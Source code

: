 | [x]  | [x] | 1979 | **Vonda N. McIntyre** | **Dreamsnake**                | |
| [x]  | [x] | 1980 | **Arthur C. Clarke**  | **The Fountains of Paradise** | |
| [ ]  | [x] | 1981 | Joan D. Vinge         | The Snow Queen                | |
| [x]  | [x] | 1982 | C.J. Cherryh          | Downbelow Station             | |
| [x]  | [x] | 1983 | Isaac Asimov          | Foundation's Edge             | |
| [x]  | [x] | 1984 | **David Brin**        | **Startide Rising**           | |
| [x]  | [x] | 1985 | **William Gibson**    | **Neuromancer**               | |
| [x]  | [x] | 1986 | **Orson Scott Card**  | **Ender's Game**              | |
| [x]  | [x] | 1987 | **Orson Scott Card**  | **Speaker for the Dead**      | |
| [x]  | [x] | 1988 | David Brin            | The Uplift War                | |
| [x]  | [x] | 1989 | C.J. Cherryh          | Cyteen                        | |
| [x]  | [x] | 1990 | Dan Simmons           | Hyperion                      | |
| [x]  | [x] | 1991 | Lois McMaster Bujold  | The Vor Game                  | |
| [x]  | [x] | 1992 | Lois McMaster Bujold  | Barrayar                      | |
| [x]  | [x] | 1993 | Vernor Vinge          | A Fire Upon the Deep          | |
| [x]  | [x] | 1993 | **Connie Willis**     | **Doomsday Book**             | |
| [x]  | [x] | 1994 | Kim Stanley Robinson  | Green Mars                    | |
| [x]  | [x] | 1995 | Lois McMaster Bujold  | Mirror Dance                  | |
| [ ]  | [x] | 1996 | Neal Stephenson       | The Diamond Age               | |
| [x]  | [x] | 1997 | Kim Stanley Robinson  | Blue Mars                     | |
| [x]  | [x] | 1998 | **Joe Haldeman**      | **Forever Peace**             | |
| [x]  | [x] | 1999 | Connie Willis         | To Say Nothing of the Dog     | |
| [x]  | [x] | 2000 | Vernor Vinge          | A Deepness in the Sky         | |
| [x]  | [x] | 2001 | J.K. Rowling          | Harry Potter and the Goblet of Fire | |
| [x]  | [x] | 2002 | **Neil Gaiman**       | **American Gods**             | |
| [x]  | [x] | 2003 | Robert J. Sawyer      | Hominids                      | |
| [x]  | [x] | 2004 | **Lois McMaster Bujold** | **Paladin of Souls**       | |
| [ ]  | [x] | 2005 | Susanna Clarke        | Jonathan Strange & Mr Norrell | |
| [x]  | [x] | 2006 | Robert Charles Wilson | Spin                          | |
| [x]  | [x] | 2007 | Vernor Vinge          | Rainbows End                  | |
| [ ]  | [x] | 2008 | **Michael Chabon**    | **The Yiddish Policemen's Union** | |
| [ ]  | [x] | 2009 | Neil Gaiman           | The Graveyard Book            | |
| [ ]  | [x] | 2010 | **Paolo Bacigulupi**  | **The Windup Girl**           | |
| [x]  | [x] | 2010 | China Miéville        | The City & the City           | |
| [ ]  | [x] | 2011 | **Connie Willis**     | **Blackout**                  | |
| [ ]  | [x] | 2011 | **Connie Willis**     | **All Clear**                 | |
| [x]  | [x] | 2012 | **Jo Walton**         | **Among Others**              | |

□ □ □ □ □ □ □

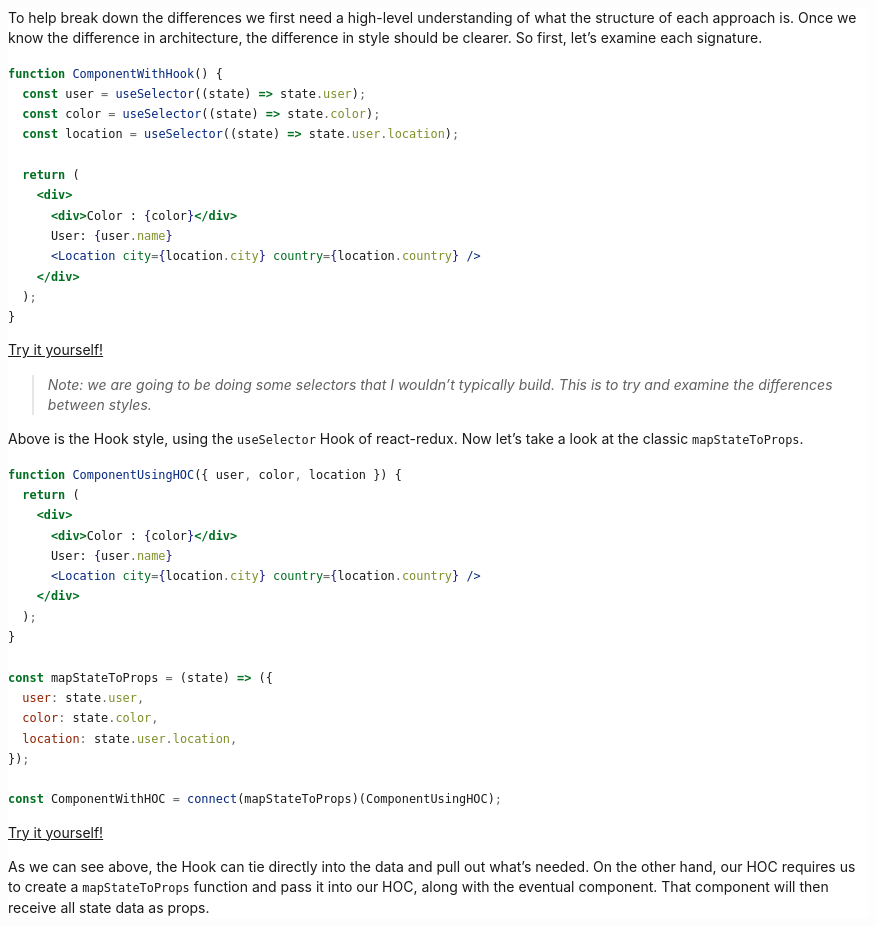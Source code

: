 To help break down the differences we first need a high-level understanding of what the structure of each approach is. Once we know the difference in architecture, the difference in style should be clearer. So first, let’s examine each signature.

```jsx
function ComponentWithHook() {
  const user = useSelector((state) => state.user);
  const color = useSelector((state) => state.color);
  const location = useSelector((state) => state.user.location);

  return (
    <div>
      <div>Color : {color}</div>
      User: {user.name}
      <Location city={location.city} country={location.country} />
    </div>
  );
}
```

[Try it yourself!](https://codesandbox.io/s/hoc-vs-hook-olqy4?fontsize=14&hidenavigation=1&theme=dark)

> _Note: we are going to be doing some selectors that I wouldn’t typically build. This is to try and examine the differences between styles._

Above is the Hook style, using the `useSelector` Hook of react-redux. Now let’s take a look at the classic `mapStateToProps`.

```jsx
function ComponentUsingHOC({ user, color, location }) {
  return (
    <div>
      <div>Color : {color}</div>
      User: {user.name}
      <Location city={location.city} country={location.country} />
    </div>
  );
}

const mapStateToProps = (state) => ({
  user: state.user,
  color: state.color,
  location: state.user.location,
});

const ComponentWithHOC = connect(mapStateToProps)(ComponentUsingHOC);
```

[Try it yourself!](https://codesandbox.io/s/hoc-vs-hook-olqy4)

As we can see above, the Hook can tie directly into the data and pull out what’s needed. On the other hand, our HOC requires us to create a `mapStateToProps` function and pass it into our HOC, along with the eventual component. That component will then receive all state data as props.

□ □ □ □ □ □ □

**The task:** Please, from the entries above, set down exactly the lines from the one containing "1992 | Lois" through the one containing "2002 | **Neil", and only those.

**Reply to the task:**
| [x]  | [x] | 1992 | Lois McMaster Bujold  | Barrayar                      | |
| [x]  | [x] | 1993 | Vernor Vinge          | A Fire Upon the Deep          | |
| [x]  | [x] | 1993 | **Connie Willis**     | **Doomsday Book**             | |
| [x]  | [x] | 1994 | Kim Stanley Robinson  | Green Mars                    | |
| [x]  | [x] | 1995 | Lois McMaster Bujold  | Mirror Dance                  | |
| [ ]  | [x] | 1996 | Neal Stephenson       | The Diamond Age               | |
| [x]  | [x] | 1997 | Kim Stanley Robinson  | Blue Mars                     | |
| [x]  | [x] | 1998 | **Joe Haldeman**      | **Forever Peace**             | |
| [x]  | [x] | 1999 | Connie Willis         | To Say Nothing of the Dog     | |
| [x]  | [x] | 2000 | Vernor Vinge          | A Deepness in the Sky         | |
| [x]  | [x] | 2001 | J.K. Rowling          | Harry Potter and the Goblet of Fire | |
| [x]  | [x] | 2002 | **Neil Gaiman**       | **American Gods**             | |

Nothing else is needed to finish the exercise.